## Description of the task:
Look for the word "frac" in the entries below, then copy every line that has it.

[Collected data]
━━━

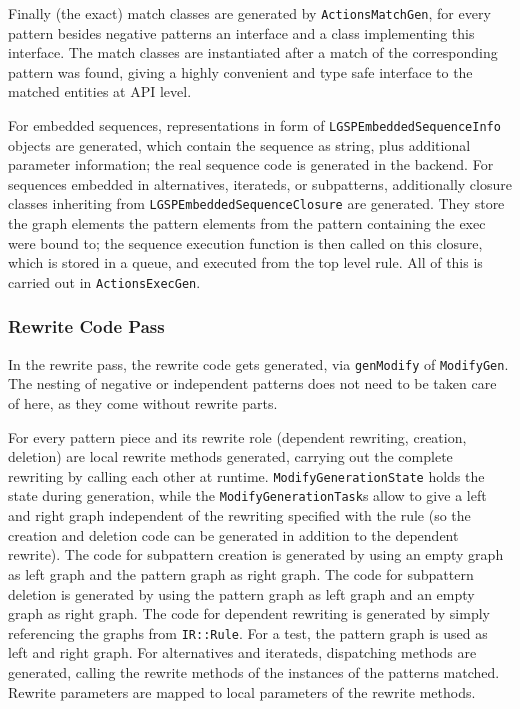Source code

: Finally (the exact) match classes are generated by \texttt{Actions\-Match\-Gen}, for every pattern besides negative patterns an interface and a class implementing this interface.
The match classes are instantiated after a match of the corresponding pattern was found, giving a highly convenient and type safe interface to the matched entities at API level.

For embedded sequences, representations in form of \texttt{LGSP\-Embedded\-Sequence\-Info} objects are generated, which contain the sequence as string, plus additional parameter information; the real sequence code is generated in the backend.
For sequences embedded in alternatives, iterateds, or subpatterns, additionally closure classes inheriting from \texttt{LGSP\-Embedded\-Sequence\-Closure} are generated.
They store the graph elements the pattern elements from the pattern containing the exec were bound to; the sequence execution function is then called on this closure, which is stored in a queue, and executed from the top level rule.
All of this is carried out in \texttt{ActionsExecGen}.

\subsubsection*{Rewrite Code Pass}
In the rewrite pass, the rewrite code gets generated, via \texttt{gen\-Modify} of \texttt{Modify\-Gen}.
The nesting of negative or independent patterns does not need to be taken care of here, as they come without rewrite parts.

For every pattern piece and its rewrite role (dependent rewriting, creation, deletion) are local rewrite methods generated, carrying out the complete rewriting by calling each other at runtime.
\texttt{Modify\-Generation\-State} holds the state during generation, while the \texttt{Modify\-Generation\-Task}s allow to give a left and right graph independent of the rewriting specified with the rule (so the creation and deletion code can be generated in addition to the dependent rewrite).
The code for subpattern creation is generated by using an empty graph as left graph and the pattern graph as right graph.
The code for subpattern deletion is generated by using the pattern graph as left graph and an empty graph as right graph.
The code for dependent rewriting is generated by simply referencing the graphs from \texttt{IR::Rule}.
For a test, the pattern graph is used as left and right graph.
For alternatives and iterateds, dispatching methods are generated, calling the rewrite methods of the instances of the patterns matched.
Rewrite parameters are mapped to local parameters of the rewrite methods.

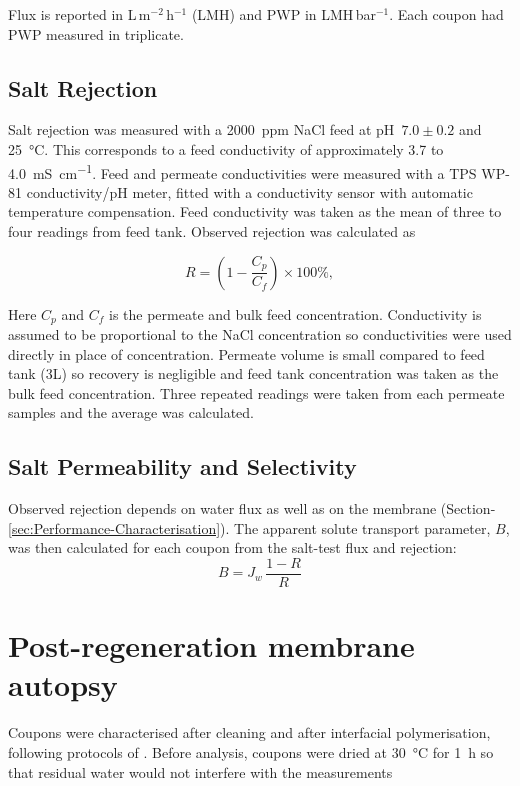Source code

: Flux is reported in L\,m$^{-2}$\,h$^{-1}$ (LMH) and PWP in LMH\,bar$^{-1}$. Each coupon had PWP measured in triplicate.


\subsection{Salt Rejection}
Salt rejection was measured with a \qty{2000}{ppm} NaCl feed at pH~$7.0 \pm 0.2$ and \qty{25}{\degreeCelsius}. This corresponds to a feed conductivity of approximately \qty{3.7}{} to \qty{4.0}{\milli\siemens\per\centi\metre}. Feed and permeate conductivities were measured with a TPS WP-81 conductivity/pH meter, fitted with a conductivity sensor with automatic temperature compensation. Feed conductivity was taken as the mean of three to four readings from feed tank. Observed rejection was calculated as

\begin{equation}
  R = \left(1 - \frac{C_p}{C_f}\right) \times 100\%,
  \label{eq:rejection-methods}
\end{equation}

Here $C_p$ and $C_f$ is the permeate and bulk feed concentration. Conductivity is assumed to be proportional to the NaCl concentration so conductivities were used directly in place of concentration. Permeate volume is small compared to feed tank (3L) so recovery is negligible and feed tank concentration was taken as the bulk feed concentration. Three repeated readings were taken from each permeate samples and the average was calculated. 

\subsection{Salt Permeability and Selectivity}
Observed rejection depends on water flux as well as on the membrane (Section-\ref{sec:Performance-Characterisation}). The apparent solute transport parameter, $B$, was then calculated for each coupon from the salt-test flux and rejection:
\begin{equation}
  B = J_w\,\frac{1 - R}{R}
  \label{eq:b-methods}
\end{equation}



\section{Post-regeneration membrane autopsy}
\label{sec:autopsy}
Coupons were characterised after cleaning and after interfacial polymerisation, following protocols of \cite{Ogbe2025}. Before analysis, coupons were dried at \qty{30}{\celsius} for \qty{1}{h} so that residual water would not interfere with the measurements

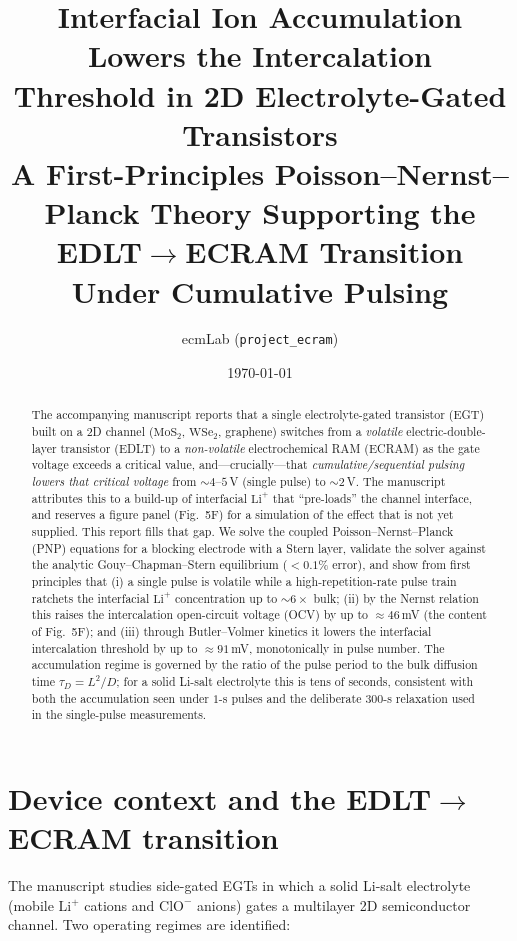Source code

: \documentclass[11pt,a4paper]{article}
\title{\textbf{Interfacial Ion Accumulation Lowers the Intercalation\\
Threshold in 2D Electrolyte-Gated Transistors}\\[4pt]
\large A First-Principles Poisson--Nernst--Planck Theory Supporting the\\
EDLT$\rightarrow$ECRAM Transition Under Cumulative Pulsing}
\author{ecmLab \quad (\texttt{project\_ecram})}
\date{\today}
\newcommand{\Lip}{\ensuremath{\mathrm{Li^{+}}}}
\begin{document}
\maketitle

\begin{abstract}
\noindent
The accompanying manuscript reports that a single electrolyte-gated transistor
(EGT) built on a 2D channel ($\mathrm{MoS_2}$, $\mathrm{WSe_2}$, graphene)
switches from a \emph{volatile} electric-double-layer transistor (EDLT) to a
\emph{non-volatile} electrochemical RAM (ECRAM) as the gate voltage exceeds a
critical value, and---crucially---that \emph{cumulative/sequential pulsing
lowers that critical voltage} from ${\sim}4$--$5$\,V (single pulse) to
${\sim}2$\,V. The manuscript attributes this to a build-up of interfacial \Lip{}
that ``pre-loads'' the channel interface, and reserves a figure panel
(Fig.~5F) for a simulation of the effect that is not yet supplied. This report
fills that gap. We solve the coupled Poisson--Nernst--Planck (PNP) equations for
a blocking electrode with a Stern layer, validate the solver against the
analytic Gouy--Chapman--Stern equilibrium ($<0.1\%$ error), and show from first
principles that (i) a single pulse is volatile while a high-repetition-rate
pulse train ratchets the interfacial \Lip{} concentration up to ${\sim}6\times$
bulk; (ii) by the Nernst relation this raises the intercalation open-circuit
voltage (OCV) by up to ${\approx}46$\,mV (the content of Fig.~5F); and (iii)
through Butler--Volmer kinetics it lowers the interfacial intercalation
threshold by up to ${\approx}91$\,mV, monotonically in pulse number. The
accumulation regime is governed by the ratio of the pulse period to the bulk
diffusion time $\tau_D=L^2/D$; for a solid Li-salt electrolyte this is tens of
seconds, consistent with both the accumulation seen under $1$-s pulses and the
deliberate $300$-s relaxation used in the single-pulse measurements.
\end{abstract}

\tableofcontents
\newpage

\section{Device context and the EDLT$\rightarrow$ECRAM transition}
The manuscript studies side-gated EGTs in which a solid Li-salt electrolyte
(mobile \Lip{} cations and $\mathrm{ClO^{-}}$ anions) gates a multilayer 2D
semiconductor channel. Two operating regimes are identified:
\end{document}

━━━

## Response to the exercise:
  R = \left(1 - \frac{C_p}{C_f}\right) \times 100\%,
  B = J_w\,\frac{1 - R}{R}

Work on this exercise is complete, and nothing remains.